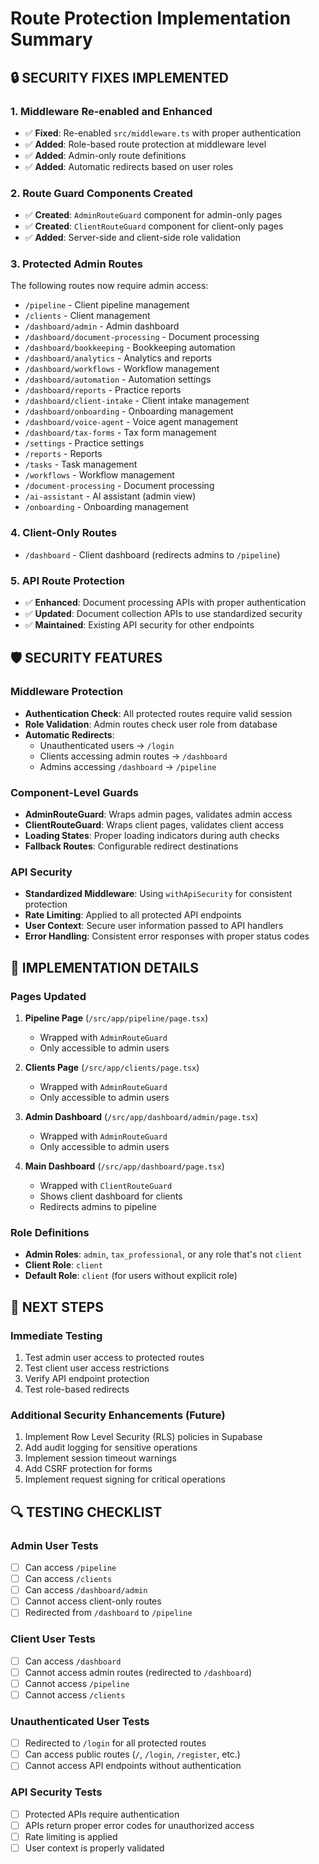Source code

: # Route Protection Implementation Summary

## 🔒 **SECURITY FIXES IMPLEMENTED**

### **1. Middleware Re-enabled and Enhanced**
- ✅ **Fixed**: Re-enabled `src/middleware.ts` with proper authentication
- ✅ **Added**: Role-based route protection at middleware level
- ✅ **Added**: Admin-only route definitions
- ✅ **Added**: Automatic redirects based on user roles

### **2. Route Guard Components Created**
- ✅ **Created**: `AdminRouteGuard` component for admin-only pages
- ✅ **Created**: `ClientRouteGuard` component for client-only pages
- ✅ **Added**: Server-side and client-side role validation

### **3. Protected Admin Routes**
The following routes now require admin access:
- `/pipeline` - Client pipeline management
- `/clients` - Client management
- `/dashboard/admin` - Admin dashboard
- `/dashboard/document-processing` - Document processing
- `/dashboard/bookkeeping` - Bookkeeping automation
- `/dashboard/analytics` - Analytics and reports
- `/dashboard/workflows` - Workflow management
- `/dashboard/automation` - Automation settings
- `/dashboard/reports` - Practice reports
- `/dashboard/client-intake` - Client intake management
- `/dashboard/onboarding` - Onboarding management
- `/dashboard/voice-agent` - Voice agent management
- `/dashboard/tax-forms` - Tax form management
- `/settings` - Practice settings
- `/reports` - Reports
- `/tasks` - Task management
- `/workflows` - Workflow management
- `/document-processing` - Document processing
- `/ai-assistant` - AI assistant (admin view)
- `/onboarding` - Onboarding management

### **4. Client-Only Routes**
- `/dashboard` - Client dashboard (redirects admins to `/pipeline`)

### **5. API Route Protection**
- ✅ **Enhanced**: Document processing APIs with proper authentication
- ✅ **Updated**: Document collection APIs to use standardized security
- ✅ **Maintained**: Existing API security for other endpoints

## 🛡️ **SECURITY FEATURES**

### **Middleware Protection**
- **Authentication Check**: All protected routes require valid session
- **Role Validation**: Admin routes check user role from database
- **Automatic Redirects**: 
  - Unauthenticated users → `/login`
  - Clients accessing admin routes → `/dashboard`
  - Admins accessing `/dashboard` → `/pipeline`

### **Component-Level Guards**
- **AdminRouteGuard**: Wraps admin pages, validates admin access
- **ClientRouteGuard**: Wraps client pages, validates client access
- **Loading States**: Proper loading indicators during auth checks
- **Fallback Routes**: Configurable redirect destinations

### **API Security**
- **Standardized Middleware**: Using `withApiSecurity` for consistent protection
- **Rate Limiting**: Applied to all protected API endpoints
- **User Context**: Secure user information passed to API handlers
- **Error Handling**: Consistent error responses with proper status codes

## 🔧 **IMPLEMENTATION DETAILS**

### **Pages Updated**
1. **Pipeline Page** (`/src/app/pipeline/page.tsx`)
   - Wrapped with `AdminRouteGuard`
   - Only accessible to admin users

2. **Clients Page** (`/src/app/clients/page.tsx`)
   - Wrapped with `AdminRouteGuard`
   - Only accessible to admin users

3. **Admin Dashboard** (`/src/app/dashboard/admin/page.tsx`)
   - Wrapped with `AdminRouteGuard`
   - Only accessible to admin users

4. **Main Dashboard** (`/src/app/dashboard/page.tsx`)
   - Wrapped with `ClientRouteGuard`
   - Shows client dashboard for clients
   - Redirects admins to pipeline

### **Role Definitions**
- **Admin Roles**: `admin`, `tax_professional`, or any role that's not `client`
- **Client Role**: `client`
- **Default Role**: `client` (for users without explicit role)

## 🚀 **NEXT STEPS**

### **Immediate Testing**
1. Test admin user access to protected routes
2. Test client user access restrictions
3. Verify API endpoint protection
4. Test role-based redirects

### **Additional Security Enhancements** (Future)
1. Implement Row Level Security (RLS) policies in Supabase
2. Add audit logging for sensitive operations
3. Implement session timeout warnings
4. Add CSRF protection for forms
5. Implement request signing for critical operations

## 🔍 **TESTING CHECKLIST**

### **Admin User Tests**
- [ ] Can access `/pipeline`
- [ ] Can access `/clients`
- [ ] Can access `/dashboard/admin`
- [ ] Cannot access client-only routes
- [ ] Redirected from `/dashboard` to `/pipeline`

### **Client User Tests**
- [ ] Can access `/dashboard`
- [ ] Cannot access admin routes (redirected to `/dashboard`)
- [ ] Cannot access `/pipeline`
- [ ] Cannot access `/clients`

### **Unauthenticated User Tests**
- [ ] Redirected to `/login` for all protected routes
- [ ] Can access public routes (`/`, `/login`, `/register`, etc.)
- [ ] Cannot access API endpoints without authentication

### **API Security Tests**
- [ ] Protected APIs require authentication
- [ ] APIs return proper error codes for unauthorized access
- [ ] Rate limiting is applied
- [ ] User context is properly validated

####

Exactly as they appear, print the lines of the listing above from its first line through the line that contains "- ✅ **Added**: Role-based", minus the pictures.

Source code

: # Route Protection Implementation Summary

## 🔒 **SECURITY FIXES IMPLEMENTED**

### **1. Middleware Re-enabled and Enhanced**
- ✅ **Fixed**: Re-enabled `src/middleware.ts` with proper authentication
- ✅ **Added**: Role-based route protection at middleware level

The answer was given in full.